-- EXERCISE INSTRUCTIONS --
This exercise calls for every line of the data below with the string "intelligence" in it.

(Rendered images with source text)

=-=-=

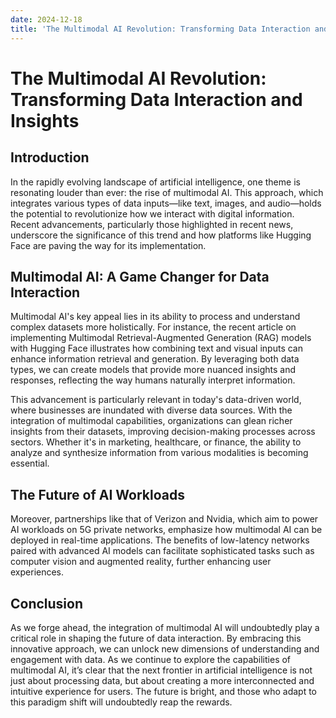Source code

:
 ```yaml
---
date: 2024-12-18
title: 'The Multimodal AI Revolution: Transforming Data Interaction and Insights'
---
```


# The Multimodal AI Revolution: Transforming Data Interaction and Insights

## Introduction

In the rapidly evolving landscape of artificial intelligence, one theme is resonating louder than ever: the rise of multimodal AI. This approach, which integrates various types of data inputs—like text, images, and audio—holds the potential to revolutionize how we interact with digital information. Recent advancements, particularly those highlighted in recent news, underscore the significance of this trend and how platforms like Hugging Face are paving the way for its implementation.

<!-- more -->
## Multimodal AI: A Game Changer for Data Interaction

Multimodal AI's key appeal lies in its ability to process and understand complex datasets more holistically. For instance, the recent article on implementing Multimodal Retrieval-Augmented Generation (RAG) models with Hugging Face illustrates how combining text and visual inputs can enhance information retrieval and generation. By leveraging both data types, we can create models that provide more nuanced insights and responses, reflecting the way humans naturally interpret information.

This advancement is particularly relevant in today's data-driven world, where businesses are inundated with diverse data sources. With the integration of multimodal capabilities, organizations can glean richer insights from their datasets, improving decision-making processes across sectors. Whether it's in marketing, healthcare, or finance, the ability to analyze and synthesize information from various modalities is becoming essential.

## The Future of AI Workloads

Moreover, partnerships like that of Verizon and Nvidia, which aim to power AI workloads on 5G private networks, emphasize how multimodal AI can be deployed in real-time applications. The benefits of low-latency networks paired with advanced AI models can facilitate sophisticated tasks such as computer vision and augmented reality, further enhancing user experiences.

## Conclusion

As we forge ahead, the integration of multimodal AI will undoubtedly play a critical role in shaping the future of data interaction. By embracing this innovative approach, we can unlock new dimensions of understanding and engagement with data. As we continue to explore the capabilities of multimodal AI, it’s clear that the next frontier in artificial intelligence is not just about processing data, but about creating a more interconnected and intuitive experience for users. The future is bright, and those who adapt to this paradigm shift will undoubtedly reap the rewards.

=-=-=

-- WRITTEN ANSWER --
In the rapidly evolving landscape of artificial intelligence, one theme is resonating louder than ever: the rise of multimodal AI. This approach, which integrates various types of data inputs—like text, images, and audio—holds the potential to revolutionize how we interact with digital information. Recent advancements, particularly those highlighted in recent news, underscore the significance of this trend and how platforms like Hugging Face are paving the way for its implementation.
As we forge ahead, the integration of multimodal AI will undoubtedly play a critical role in shaping the future of data interaction. By embracing this innovative approach, we can unlock new dimensions of understanding and engagement with data. As we continue to explore the capabilities of multimodal AI, it’s clear that the next frontier in artificial intelligence is not just about processing data, but about creating a more interconnected and intuitive experience for users. The future is bright, and those who adapt to this paradigm shift will undoubtedly reap the rewards.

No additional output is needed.